Anche i personaggi sono speciali e incredibilmente nuovi nel panorama Fantasy: guerrieri e residenti, benché in misura diversa, nascono sotto l’influenza e la guida di uno dei quattro elementi. Aria, Acqua, Terra e Fuoco, un tempo fondamentali nella filosofia occidentale, rientrano di petto nello scenario fantastico e ne escono vincenti – e convincenti. Ognuno dei personaggi ha tratti e personalità ben definite e fidatevi se vi dico che li crederete reali. Sono così ben descritti che faticherete a vederli come personaggi di fantasia.
Celine, protagonista a tutto tondo dell’universo dei Custodi, è una ragazza che ti entra nel cuore. Decisa, intraprendente e pronta a fare ciò che ritiene giusto per il bene di chi ama, mi ha legata a sé con un doppio filo e ha stretto il nodo ben bene!

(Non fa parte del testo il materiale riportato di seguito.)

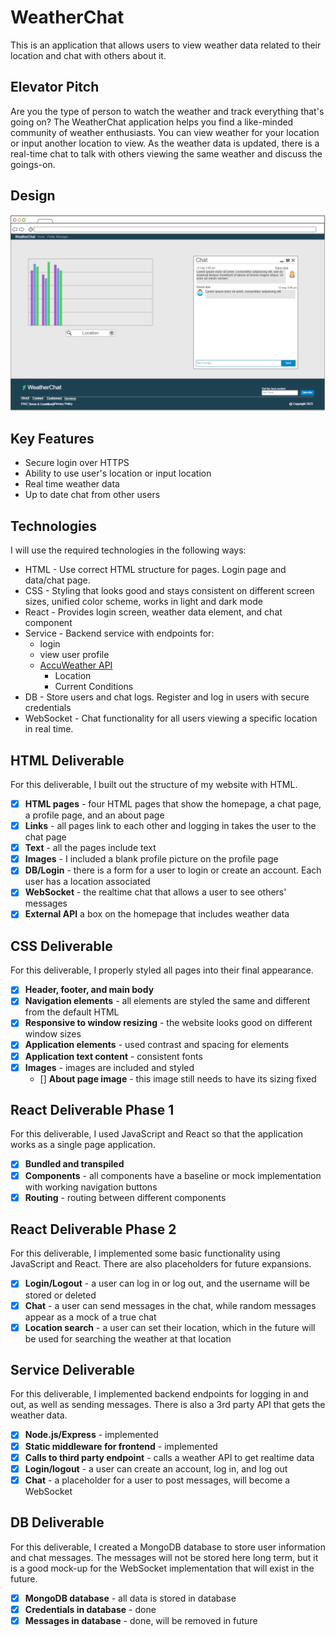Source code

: # WeatherChat

This is an application that allows users to view weather data related to their location and chat with others about it.

## Elevator Pitch

Are you the type of person to watch the weather and track everything that's going on? The WeatherChat application
helps you find a like-minded community of weather enthusiasts. You can view weather for your location or input another
location to view. As the weather data is updated, there is a real-time chat to talk with others viewing the same weather
and discuss the goings-on.

## Design

![Mockup design](mockup.png)

## Key Features

- Secure login over HTTPS
- Ability to use user's location or input location
- Real time weather data
- Up to date chat from other users

## Technologies

I will use the required technologies in the following ways:

- HTML - Use correct HTML structure for pages. Login page and data/chat page.
- CSS - Styling that looks good and stays consistent on different screen sizes,
 unified color scheme, works in light and dark mode
- React - Provides login screen, weather data element, and chat component
- Service - Backend service with endpoints for:
  - login
  - view user profile
  - [AccuWeather API](https://developer.accuweather.com/apis)
    - Location
    - Current Conditions
- DB - Store users and chat logs. Register and log in users with secure credentials
- WebSocket - Chat functionality for all users viewing a specific location in real time.

## HTML Deliverable

For this deliverable, I built out the structure of my website with HTML.

- [x] **HTML pages** - four HTML pages that show the homepage, a chat page, a profile page, and an about page
- [x] **Links** - all pages link to each other and logging in takes the user to the chat page
- [x] **Text** - all the pages include text
- [x] **Images** - I included a blank profile picture on the profile page
- [x] **DB/Login** - there is a form for a user to login or create an account. Each user has a location associated
- [x] **WebSocket** - the realtime chat that allows a user to see others' messages
- [x] **External API** a box on the homepage that includes weather data

## CSS Deliverable

For this deliverable, I properly styled all pages into their final appearance.

- [x] **Header, footer, and main body**
- [x] **Navigation elements** - all elements are styled the same and different from the default HTML
- [x] **Responsive to window resizing** - the website looks good on different window sizes
- [x] **Application elements** - used contrast and spacing for elements
- [x] **Application text content** - consistent fonts
- [x] **Images** - images are included and styled
  - [] **About page image** - this image still needs to have its sizing fixed

## React Deliverable Phase 1

For this deliverable, I used JavaScript and React so that the application works as a single page application.

- [x] **Bundled and transpiled**
- [x] **Components** - all components have a baseline or mock implementation with working navigation buttons
- [x] **Routing** - routing between different components

## React Deliverable Phase 2

For this deliverable, I implemented some basic functionality using JavaScript and React. There are also placeholders for future expansions.

- [x] **Login/Logout** - a user can log in or log out, and the username will be stored or deleted
- [x] **Chat** - a user can send messages in the chat, while random messages appear as a mock of a true chat
- [x] **Location search** - a user can set their location, which in the future will be used for searching the weather at that location

## Service Deliverable

For this deliverable, I implemented backend endpoints for logging in and out, as well as sending messages. There is also a 3rd party API that gets the weather data.

- [x] **Node.js/Express** - implemented
- [x] **Static middleware for frontend** - implemented
- [x] **Calls to third party endpoint** - calls a weather API to get realtime data
- [x] **Login/logout** - a user can create an account, log in, and log out
- [x] **Chat** - a placeholder for a user to post messages, will become a WebSocket

## DB Deliverable

For this deliverable, I created a MongoDB database to store user information and chat messages. The messages will not be stored here long term, but it is a good mock-up for the WebSocket implementation that will exist in the future.

- [x] **MongoDB database** - all data is stored in database
- [x] **Credentials in database** - done
- [x] **Messages in database** - done, will be removed in future
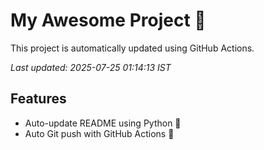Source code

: # My Awesome Project 🚀

This project is automatically updated using GitHub Actions.

_Last updated: 2025-07-25 01:14:13 IST_

## Features
- Auto-update README using Python 🐍
- Auto Git push with GitHub Actions 🤖
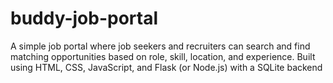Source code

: # buddy-job-portal
A simple job portal where job seekers and recruiters can search and find matching opportunities based on role, skill, location, and experience. Built using HTML, CSS, JavaScript, and Flask (or Node.js) with a SQLite backend
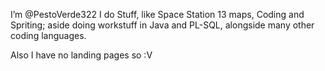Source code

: I’m @PestoVerde322
I do Stuff, like Space Station 13 maps, Coding and Spriting; aside doing workstuff in Java and PL-SQL, alongside many other coding languages.

Also I have no landing pages so :V
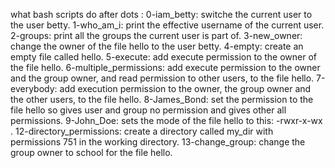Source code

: what bash scripts do after dots :
0-iam_betty: switche the current user to the user betty. 
1-who_am_i: print the effective username of the current user.
2-groups: print all the groups the current user is part of.
3-new_owner: change the owner of the file hello to the user betty.
4-empty: create an empty file called hello.
5-execute: add execute permission to the owner of the file hello.
6-multiple_permissions: add execute permission to the owner and the group owner, and read permission to other users, to the file hello.
7-everybody: add execution permission to the owner, the group owner and the other users, to the file hello.
8-James_Bond: set the permission to the file hello so gives user and group no permission and gives other all permissions.
9-John_Doe: sets the mode of the file hello to this: -rwxr-x-wx .
12-directory_permissions: create a directory called my_dir with permissions 751 in the working directory.
13-change_group: change the group owner to school for the file hello.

Difficile dirvi quanto mi ha catturata: ho condiviso e provato ogni emozione.
E se di emozioni si parla, non posso non menzionare il coprotagonista, che nelle pagine di “Il mondo che non vedi” emerge in tutta la sua complessità: Aidan.
Aidan, uno dei migliori laoich e rappresentante indiscusso dei guerrieri del fuoco, emerge non solo come i classici protagonisti maschili belli e dannati, ma aggiunge anche una profondità d’animo e un senso dell’onore (legato al rispetto delle proprie idee e ciò in cui si crede) che lo rendono difficile da non amare. Certe volte vorresti gridargli di lasciarsi andare, ma in fondo ogni sua scelta è coerente con il personaggio. Aidan è così e non potrebbe agire in altro modo.
Ma non sono i soli personaggi a cui vi affezionerete. Per quanto mi riguarda ce ne sono altri due che mi hanno rapita: Buonia e Mercurio! Lascio a voi lo scoprire perché.
Menzione a parte va fatta per le descrizioni. Il mondo che non vedi è un tripudio di dettagli e descrizioni fatte a regola d’arte. Vedrete anche voi quel mondo invisibile all’occhio umano e questo grazie al modo in cui Laura Rocca lo racconta.
Starei a parlarne a più non posso, ma lo cosa che conta è che non deve lasciarvelo scappare. È il primo volume di una saga che si preannuncia epica e che regala tutte le emozioni possibili. Cercate odio, amore, speranza, disillusione, coraggio? Li trovate ne Il mondo che non vedi!